» **Task requirements**
What is needed is every line of the data that includes the word "display". Please copy each one.

[Stored entries]
==================================================

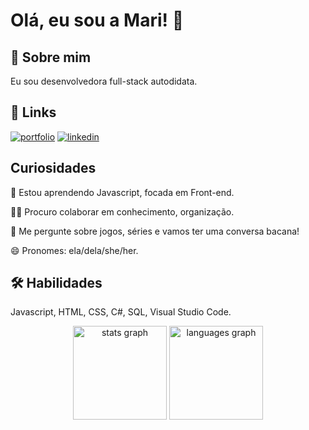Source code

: 
# Olá, eu sou a Mari! 🤗


## 🚀 Sobre mim
Eu sou desenvolvedora full-stack autodidata.

## 🔗 Links
[![portfolio](https://img.shields.io/badge/my_portfolio-000?style=for-the-badge&logo=ko-fi&logoColor=white)](https://marimagalhaeslopes.github.io/portfolio/)
[![linkedin](https://img.shields.io/badge/linkedin-0A66C2?style=for-the-badge&logo=linkedin&logoColor=white)](https://www.linkedin.com/in/marianamagalhaeslopes/)

## Curiosidades
🧠 Estou aprendendo Javascript, focada em Front-end.

👯‍♀️ Procuro colaborar em conhecimento, organização.

💬 Me pergunte sobre jogos, séries e vamos ter uma conversa bacana!

😄 Pronomes: ela/dela/she/her.


## 🛠 Habilidades
Javascript, HTML, CSS, C#, SQL, Visual Studio Code.


<div align="center">
  <img src="https://github-readme-stats.vercel.app/api?username=marimagalhaeslopes&hide_title=false&hide_rank=false&show_icons=true&include_all_commits=true&count_private=true&disable_animations=false&theme=dracula&locale=en&hide_border=false" height="150" alt="stats graph"  />
  <img src="https://github-readme-stats.vercel.app/api/top-langs?username=marimagalhaeslopes&locale=en&hide_title=false&layout=compact&card_width=320&langs_count=5&theme=dracula&hide_border=false" height="150" alt="languages graph"  />
</div>
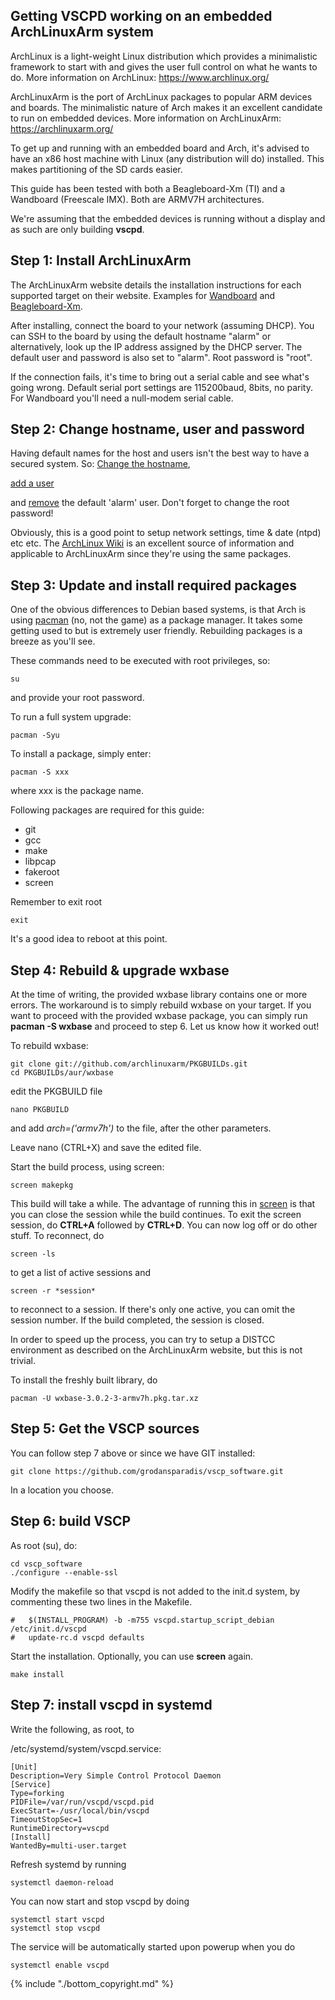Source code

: ## Getting VSCPD working on an embedded ArchLinuxArm system

ArchLinux is a light-weight Linux distribution which provides a minimalistic framework to start with and gives the user full control on what he wants to do.
More information on ArchLinux: https://www.archlinux.org/

ArchLinuxArm is the port of ArchLinux packages to popular ARM devices and boards. The minimalistic nature of Arch makes it an excellent candidate to run on embedded devices.
More information on ArchLinuxArm: https://archlinuxarm.org/

To get up and running with an embedded board and Arch, it's advised to have an x86 host machine with Linux (any distribution will do) installed. This makes partitioning of the SD cards easier.

This guide has been tested with both a Beagleboard-Xm (TI) and a Wandboard (Freescale IMX). Both are ARMV7H architectures.

We're assuming that the embedded devices is running without a display and as such are only building **vscpd**.

## Step 1: Install ArchLinuxArm

The ArchLinuxArm website details the installation instructions for each supported target on their website. Examples for [Wandboard](https://archlinuxarm.org/platforms/armv7/freescale/wandboard) and [Beagleboard-Xm](https://archlinuxarm.org/platforms/armv7/ti/beagleboard-xm).

After installing, connect the board to your network (assuming DHCP). You can SSH to the board by using the default hostname "alarm" or alternatively, look up the IP address assigned by the DHCP server. The default user and password is also set to "alarm". Root password is "root".

If the connection fails, it's time to bring out a serial cable and see what's going wrong. Default serial port settings are 115200baud, 8bits, no parity. For Wandboard you'll need a null-modem serial cable.
    
## Step 2: Change hostname, user and password

Having default names for the host and users isn't the best way to have a secured system. So: [Change the hostname](https://wiki.archlinux.org/index.php/Network_configuration#Set_the_hostname),

[add a user](https://wiki.archlinux.org/index.php/users_and_groups#Example_adding_a_user) 

and [remove](https://wiki.archlinux.org/index.php/users_and_groups#Other_examples_of_user_management) the default 'alarm' user. Don't forget to change the root password!

Obviously, this is a good point to setup network settings, time & date (ntpd) etc etc. The [ArchLinux Wiki](https://wiki.archlinux.org/) is an excellent source of information and applicable to ArchLinuxArm since they're using the same packages.
    
## Step 3: Update and install required packages

    
One of the obvious differences to Debian based systems, is that Arch is using [pacman](https://wiki.archlinux.org/index.php/Pacman) (no, not the game) as a package manager. It takes some getting used to but is extremely user friendly. Rebuilding packages is a breeze as you'll see.

These commands need to be executed with root privileges, so:

    su
    
and provide your root password.

To run a full system upgrade:

    pacman -Syu

To install a package, simply enter:

    pacman -S xxx

where xxx is the package name.

Following packages are required for this guide:

*  git
*  gcc
*  make
*  libpcap
*  fakeroot
*  screen  
    
Remember to exit root

    exit
    
It's a good idea to reboot at this point.

##  Step 4: Rebuild & upgrade wxbase

At the time of writing, the provided wxbase library contains one or more errors.
The workaround is to simply rebuild wxbase on your target.
If you want to proceed with the provided wxbase package, you can simply run **pacman -S wxbase** and proceed to step 6. Let us know how it worked out!

To rebuild wxbase:

    git clone git://github.com/archlinuxarm/PKGBUILDs.git
    cd PKGBUILDs/aur/wxbase
    
edit the PKGBUILD file 

    nano PKGBUILD
    
and add *arch=('armv7h')* to the file, after the other parameters.

Leave nano (CTRL+X) and save the edited file.

Start the build process, using screen:

    screen makepkg

This build will take a while. The advantage of running this in [screen](https://wiki.archlinux.org/index.php/GNU_Screen) is that you can close the session while the build continues. To exit the screen session, do **CTRL+A** followed by **CTRL+D**. You can now log off or do other stuff. To reconnect, do

    screen -ls

to get a list of active sessions and

    screen -r *session*

to reconnect to a session. If there's only one active, you can omit the session number. If the build completed, the session is closed.

In order to speed up the process, you can try to setup a DISTCC environment as described on the ArchLinuxArm website, but this is not trivial.

To install the freshly built library, do

    pacman -U wxbase-3.0.2-3-armv7h.pkg.tar.xz

##  Step 5: Get the VSCP sources

    
You can follow step 7 above or since we have GIT installed:

    git clone https://github.com/grodansparadis/vscp_software.git

In a location you choose.

## Step 6: build VSCP

As root (su), do:

    cd vscp_software
    ./configure --enable-ssl
    
Modify the makefile so that vscpd is not added to the init.d system, by commenting these two lines in the Makefile.
    
    #	$(INSTALL_PROGRAM) -b -m755 vscpd.startup_script_debian /etc/init.d/vscpd
    #	update-rc.d vscpd defaults
    
Start the installation. Optionally, you can use **screen** again.

    make install

## Step 7: install vscpd in systemd

Write the following, as root, to 

/etc/systemd/system/vscpd.service:

    [Unit]
    Description=Very Simple Control Protocol Daemon
    [Service] 
    Type=forking 
    PIDFile=/var/run/vscpd/vscpd.pid 
    ExecStart=-/usr/local/bin/vscpd
    TimeoutStopSec=1
    RuntimeDirectory=vscpd
    [Install]
    WantedBy=multi-user.target

Refresh systemd by running

    systemctl daemon-reload
    
You can now start and stop vscpd by doing

    systemctl start vscpd
    systemctl stop vscpd
    
The service will be automatically started upon powerup when you do

    systemctl enable vscpd
    

{% include "./bottom_copyright.md" %}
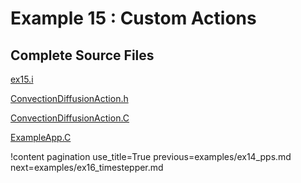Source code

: # Example 15 : Custom Actions

[](---)

## Complete Source Files

[ex15.i](https://github.com/idaholab/moose/blob/devel/examples/ex15_actions/ex15.i)

[ConvectionDiffusionAction.h](https://github.com/idaholab/moose/blob/devel/examples/ex15_actions/include/actions/ConvectionDiffusionAction.h)

[ConvectionDiffusionAction.C](https://github.com/idaholab/moose/blob/devel/examples/ex15_actions/src/actions/ConvectionDiffusionAction.C)

[ExampleApp.C](https://github.com/idaholab/moose/blob/devel/examples/ex15_actions/src/base/ExampleApp.C)

!content pagination use_title=True
                    previous=examples/ex14_pps.md
                    next=examples/ex16_timestepper.md
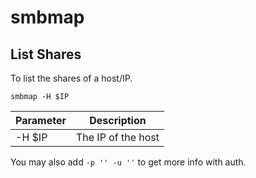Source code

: # smbmap

## List Shares

To list the shares of a host/IP.

`smbmap -H $IP`

| Parameter        | Description           |
| ------------- |:-------------:| 
| -H $IP | The IP of the host | 

You may also add `-p '' -u ''` to get more info with auth. 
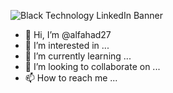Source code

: 

![Black Technology LinkedIn Banner](https://github.com/alfahad27/alfahad27/assets/135044027/9df39fb0-e316-43d0-a07d-bbd5efcf5dbf)


- 👋 Hi, I’m @alfahad27
- 👀 I’m interested in ...
- 🌱 I’m currently learning ...
- 💞️ I’m looking to collaborate on ...
- 📫 How to reach me ...

<!---
alfahad27/alfahad27 is a ✨ special ✨ repository because its `README.md` (this file) appears on your GitHub profile.
You can click the Preview link to take a look at your changes.
--->
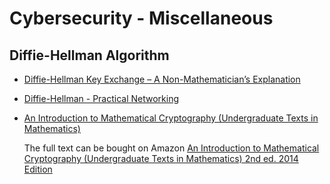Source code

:# Cybersecurity - Miscellaneous

##	Diffie-Hellman Algorithm

-	 [Diffie-Hellman Key Exchange – A Non-Mathematician’s Explanation](docs/WP_Palmgren_DH.pdf)

-	[Diffie-Hellman - Practical Networking](https://www.practicalnetworking.net/series/cryptography/diffie-hellman/)

-	[An Introduction to Mathematical Cryptography (Undergraduate Texts in Mathematics)](docs/MathCrypto-SampleSections.pdf)

	The full text can be bought on Amazon [An Introduction to Mathematical Cryptography (Undergraduate Texts in Mathematics) 2nd ed. 2014 Edition](https://www.amazon.com/Introduction-Mathematical-Cryptography-Undergraduate-Mathematics/dp/1493917102/ref=dp_ob_title_bk)
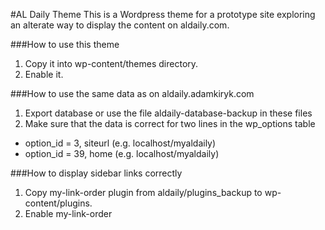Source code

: #AL Daily Theme
This is a Wordpress theme for a prototype site exploring an alterate way to display the content on aldaily.com.

###How to use this theme
1. Copy it into wp-content/themes directory.
2. Enable it.

###How to use the same data as on aldaily.adamkiryk.com
1. Export database or use the file aldaily-database-backup in these files
2. Make sure that the data is correct for two lines in the wp_options table
  * option_id = 3, siteurl (e.g. localhost/myaldaily)
  * option_id = 39, home (e.g. localhost/myaldaily)

###How to display sidebar links correctly
1. Copy my-link-order plugin from aldaily/plugins_backup to wp-content/plugins.
2. Enable my-link-order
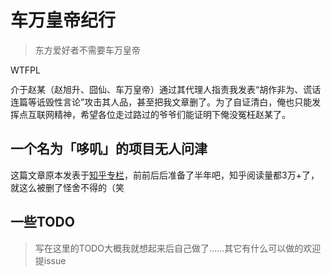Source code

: # 车万皇帝纪行

> 东方爱好者不需要车万皇帝

<a href="http://www.wtfpl.net/"><img
       src="http://www.wtfpl.net/wp-content/uploads/2012/12/wtfpl-badge-4.png"
       width="80" height="15" alt="WTFPL" /></a>

介于赵某（赵旭升、囧仙、车万皇帝）通过其代理人指责我发表“胡作非为、谎话连篇等诋毁性言论”攻击其人品，甚至把我文章删了。为了自证清白，俺也只能发挥点互联网精神，希望各位走过路过的爷爷们能证明下俺没冤枉赵某了。

## 一个名为「哆叽」的项目无人问津

这篇文章原本发表于[知乎专栏](https://zhuanlan.zhihu.com/p/626043805)，前前后后准备了半年吧，知乎阅读量都3万+了，就这么被删了怪舍不得的（笑


## 一些TODO

> 写在这里的TODO大概我就想起来后自己做了……其它有什么可以做的欢迎提issue
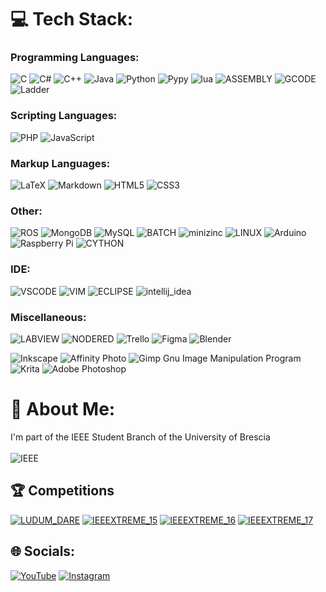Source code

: # 💻 Tech Stack:
### Programming Languages:
![C](https://img.shields.io/badge/c-%2300599C.svg?style=for-the-badge&logo=c&logoColor=white)
![C#](https://img.shields.io/badge/c%23-%23239120.svg?style=for-the-badge&logo=c-sharp&logoColor=white)
![C++](https://img.shields.io/badge/c++-%2300599C.svg?style=for-the-badge&logo=c%2B%2B&logoColor=white)
![Java](https://img.shields.io/badge/java-orange?style=for-the-badge&logo=eclipseide&logoColor=white)
![Python](https://img.shields.io/badge/python-ffdd54?style=for-the-badge&logo=python&logoColor=3670A0)
![Pypy](https://img.shields.io/badge/-pypy-3775A9?style=for-the-badge&logo=pypy&logoColor=white)
![lua](https://img.shields.io/badge/-LUA-2C2D72?style=for-the-badge&logo=lua&logoColor=white)
![ASSEMBLY](https://img.shields.io/badge/-ASSEMBLY-yellow?style=for-the-badge)
![GCODE](https://img.shields.io/badge/-GCODE-ED1C24?style=for-the-badge&logo=notepadplusplus&logoColor=white)
![Ladder](https://img.shields.io/badge/-ladder-009999?style=for-the-badge&logo=siemens&logoColor=white)

### Scripting Languages:
![PHP](https://img.shields.io/badge/php-%23777BB4.svg?style=for-the-badge&logo=php&logoColor=white)
![JavaScript](https://img.shields.io/badge/javascript-%23323330.svg?style=for-the-badge&logo=javascript&logoColor=%23F7DF1E)

### Markup Languages:
![LaTeX](https://img.shields.io/badge/latex-%23008080.svg?style=for-the-badge&logo=latex&logoColor=white)
![Markdown](https://img.shields.io/badge/markdown-%23000000.svg?style=for-the-badge&logo=markdown&logoColor=white)
![HTML5](https://img.shields.io/badge/html5-%23E34F26.svg?style=for-the-badge&logo=html5&logoColor=white)
![CSS3](https://img.shields.io/badge/css3-%231572B6.svg?style=for-the-badge&logo=css3&logoColor=white)

### Other:
![ROS](https://img.shields.io/badge/ros-%230A0FF9.svg?style=for-the-badge&logo=ros&logoColor=white)
![MongoDB](https://img.shields.io/badge/MongoDB-%234ea94b.svg?style=for-the-badge&logo=mongodb&logoColor=white)
![MySQL](https://img.shields.io/badge/mysql-%2300f.svg?style=for-the-badge&logo=mysql&logoColor=white)
![BATCH](https://img.shields.io/badge/-BATCH-lightgrey?style=for-the-badge&logo=windows11)
![minizinc](https://img.shields.io/badge/-minizinc-138adf?style=for-the-badge)
![LINUX](https://img.shields.io/badge/Linux-FCC624?style=for-the-badge&logo=linux&logoColor=black)
![Arduino](https://img.shields.io/badge/-Arduino-00979D?style=for-the-badge&logo=Arduino&logoColor=white)
![Raspberry Pi](https://img.shields.io/badge/-RaspberryPi-C51A4A?style=for-the-badge&logo=Raspberry-Pi)
![CYTHON](https://img.shields.io/badge/-cython-5d5e60?style=for-the-badge&logo=cython)


### IDE:
![VSCODE](https://img.shields.io/badge/-VSCODE-blue?style=for-the-badge&logo=visualstudiocode)
![VIM](https://img.shields.io/badge/-VIM-019733?style=for-the-badge&logo=vim)
![ECLIPSE](https://img.shields.io/badge/-ECLIPSE-33275b?style=for-the-badge&logo=eclipse)
![intellij_idea](https://img.shields.io/badge/-intellij_idea-1781f4?style=for-the-badge&logo=intellijidea)


### Miscellaneous:
![LABVIEW](https://img.shields.io/badge/-LABVIEW-FFDB00?style=for-the-badge&logo=labview&logoColor=black)
![NODERED](https://img.shields.io/badge/-NODE_RED-8F0000?style=for-the-badge&logo=nodered&logoColor=white)
![Trello](https://img.shields.io/badge/Trello-%23026AA7.svg?style=for-the-badge&logo=Trello&logoColor=white) 
![Figma](https://img.shields.io/badge/figma-%23F24E1E.svg?style=for-the-badge&logo=figma&logoColor=white)
![Blender](https://img.shields.io/badge/-BLENDER-F5792A?style=for-the-badge&logo=blender&logoColor=black)

![Inkscape](https://img.shields.io/badge/Inkscape-e0e0e0?style=for-the-badge&logo=inkscape&logoColor=080A13)
![Affinity Photo](https://img.shields.io/badge/-AFFINITYPHOTO-7E4DD2?style=for-the-badge&logo=affinityphoto&logoColor=white)
![Gimp Gnu Image Manipulation Program](https://img.shields.io/badge/Gimp-657D8B?style=for-the-badge&logo=gimp&logoColor=FFFFFF)
![Krita](https://img.shields.io/badge/Krita-203759?style=for-the-badge&logo=krita&logoColor=EEF37B)
![Adobe Photoshop](https://img.shields.io/badge/adobephotoshop-%2331A8FF.svg?style=for-the-badge&logo=adobephotoshop&logoColor=white)

# 💫 About Me:
I'm part of the IEEE Student Branch of the University of Brescia<br><br>
![IEEE](https://img.shields.io/badge/-IEEE_Student_Branch-00629B?style=for-the-badge&logo=ieee&logoColor=white)

## 🏆 Competitions

[![LUDUM_DARE](https://img.shields.io/badge/LUDUM_DARE_49-fd4a1d?style=for-the-badge&logo=LUDUM_DARE)](https://thevinter.itch.io/exit)
[![IEEEXTREME_15](https://img.shields.io/badge/IEEEXTREME_15-0850a2?style=for-the-badge&logo=IEEEXTREME)](https://ieeextreme.org/ieeextreme-15-0-ranking/)
[![IEEEXTREME_16](https://img.shields.io/badge/IEEEXTREME_16-0850a2?style=for-the-badge&logo=IEEEXTREME)](https://ieeextreme.org/ieeextreme-16-0-ranking/)
[![IEEEXTREME_17](https://img.shields.io/badge/IEEEXTREME_17-0850a2?style=for-the-badge&logo=IEEEXTREME)](https://ieeextreme.org/ieeextreme-17-0-ranking/)

## 🌐 Socials:
[![YouTube](https://img.shields.io/badge/YouTube-%23FF0000.svg?style=for-the-badge&logo=YouTube&logoColor=white)](https://www.youtube.com/channel/UCIpZnIGoAk-EYV0gijTqakA)
[![Instagram](https://img.shields.io/badge/Instagram-%23E4405F.svg?style=for-the-badge&logo=Instagram&logoColor=white)](https://instagram.com/tom357c) 

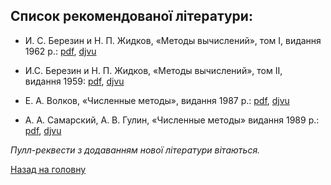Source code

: ## Список рекомендованої літератури:

- И.&nbsp;С.&nbsp;Березин и Н.&nbsp;П.&nbsp;Жидков, &laquo;Методы вычислений&raquo;, том&nbsp;І, видання 1962&nbsp;р.: [pdf](berezin-zhidkov-i-1962.pdf), [djvu](berezin-zhidkov-i-1962.djvu)

- И.С.&nbsp;Березин и Н.&nbsp;П.&nbsp;Жидков, &laquo;Методы вычислений&raquo;, том&nbsp;ІI, видання&nbsp;1959: [pdf](berezin-zhidkov-ii-1959.pdf), [djvu](berezin-zhidkov-ii-1959.djvu)

- Е.&nbsp;А.&nbsp;Волков, &laquo;Численные методы&raquo;, видання 1987&nbsp;р.: [pdf](volkov-1987.pdf), [djvu](volkov-1987.djvu)

- А.&nbsp;А.&nbsp;Самарский, А.&nbsp;В.&nbsp;Гулин, &laquo;Численные методы&raquo; видання 1989&nbsp;р.: [pdf](samarskyi-gulin-1989.pdf), [djvu](samarskyi-gulin-1989.djvu)

_Пулл-реквести з додаванням нової літератури вітаються._

[Назад на головну](../README.md)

==================================================

» **Expected answer**
We're assuming that the embedded devices is running without a display and as such are only building **vscpd**.
This is a Wordpress theme for a prototype site exploring an alterate way to display the content on aldaily.com.
###How to display sidebar links correctly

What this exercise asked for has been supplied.